The spread of Buddhist teachings played a key role in the development of woodblock-printing technology, and the earliest surviving examples of printed texts in the world are East Asian Buddhist scriptures, predating their European counterparts by several centuries. When Buddhism was introduced into Japan from Korea starting in the sixth century, woodblock printing soon followed, and Japanese Buddhist prints can be traced back to the eighth century, during the Nara period. Together with paintings and sculptures, prints of Buddhist deities were essential tools in the transmission of Buddhist doctrine and ritual practice. For example, woodblocks were used in the temple complex of Mt. Köya, a center of Japanese Shingon Esoteric (Tantric) Buddhism established by Kükai (Köbö Daishi, 774-835) to produce both texts and printed images of Buddhist deities and mandalas (diagrams of the spiritual universe).

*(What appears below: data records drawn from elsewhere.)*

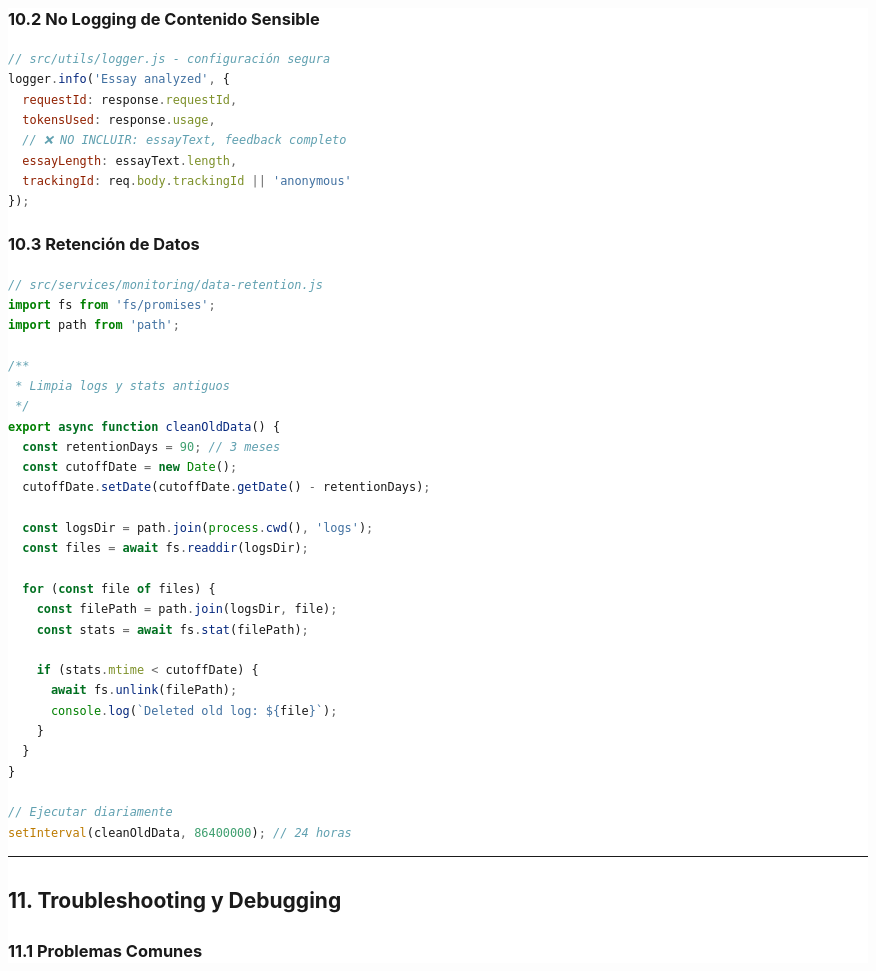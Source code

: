 ### 10.2 No Logging de Contenido Sensible

```javascript
// src/utils/logger.js - configuración segura
logger.info('Essay analyzed', {
  requestId: response.requestId,
  tokensUsed: response.usage,
  // ❌ NO INCLUIR: essayText, feedback completo
  essayLength: essayText.length,
  trackingId: req.body.trackingId || 'anonymous'
});
```

### 10.3 Retención de Datos

```javascript
// src/services/monitoring/data-retention.js
import fs from 'fs/promises';
import path from 'path';

/**
 * Limpia logs y stats antiguos
 */
export async function cleanOldData() {
  const retentionDays = 90; // 3 meses
  const cutoffDate = new Date();
  cutoffDate.setDate(cutoffDate.getDate() - retentionDays);

  const logsDir = path.join(process.cwd(), 'logs');
  const files = await fs.readdir(logsDir);

  for (const file of files) {
    const filePath = path.join(logsDir, file);
    const stats = await fs.stat(filePath);

    if (stats.mtime < cutoffDate) {
      await fs.unlink(filePath);
      console.log(`Deleted old log: ${file}`);
    }
  }
}

// Ejecutar diariamente
setInterval(cleanOldData, 86400000); // 24 horas
```

---

## 11. Troubleshooting y Debugging

### 11.1 Problemas Comunes
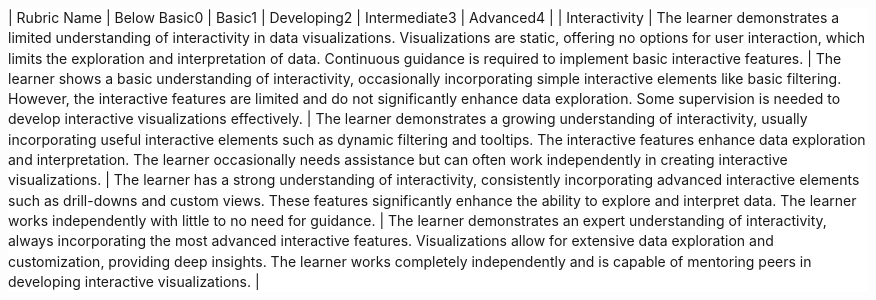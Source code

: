 | Rubric Name                                     | Below Basic0                                                                                                                                                                                                                                                                                                                                         | Basic1                                                                                                                                                                                                                                                                                                                | Developing2                                                                                                                                                                                                                                                                                                                                                                                                                                                                        | Intermediate3                                                                                                                                                                                                                                                                                                                                                                                                                                                                       | Advanced4                                                                                                                                                                                                                                                                                                                                                                                                                                                                                                                         |
| Interactivity                                   | The learner demonstrates a limited understanding of interactivity in data visualizations. Visualizations are static, offering no options for user interaction, which limits the exploration and interpretation of data. Continuous guidance is required to implement basic interactive features.                                                     | The learner shows a basic understanding of interactivity, occasionally incorporating simple interactive elements like basic filtering. However, the interactive features are limited and do not significantly enhance data exploration. Some supervision is needed to develop interactive visualizations effectively. | The learner demonstrates a growing understanding of interactivity, usually incorporating useful interactive elements such as dynamic filtering and tooltips. The interactive features enhance data exploration and interpretation. The learner occasionally needs assistance but can often work independently in creating interactive visualizations.                                                                                                                              | The learner has a strong understanding of interactivity, consistently incorporating advanced interactive elements such as drill-downs and custom views. These features significantly enhance the ability to explore and interpret data. The learner works independently with little to no need for guidance.                                                                                                                                                                        | The learner demonstrates an expert understanding of interactivity, always incorporating the most advanced interactive features. Visualizations allow for extensive data exploration and customization, providing deep insights. The learner works completely independently and is capable of mentoring peers in developing interactive visualizations.                                                                                                                                                                            |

Such printed materials served as visual guides and objects for daily worship.
Woodblock-printing technology continued to develop over time, and its techniques would eventually be used in the production of popular art and literature by the 17th century. In addition to early Buddhist images, ukiyo-e prints by the Edo-period master Utagawa Kuniyoshi (1797-1861) depicting the life of Monk Nichiren (1222-1282) also will be shown in the Japan Gallery.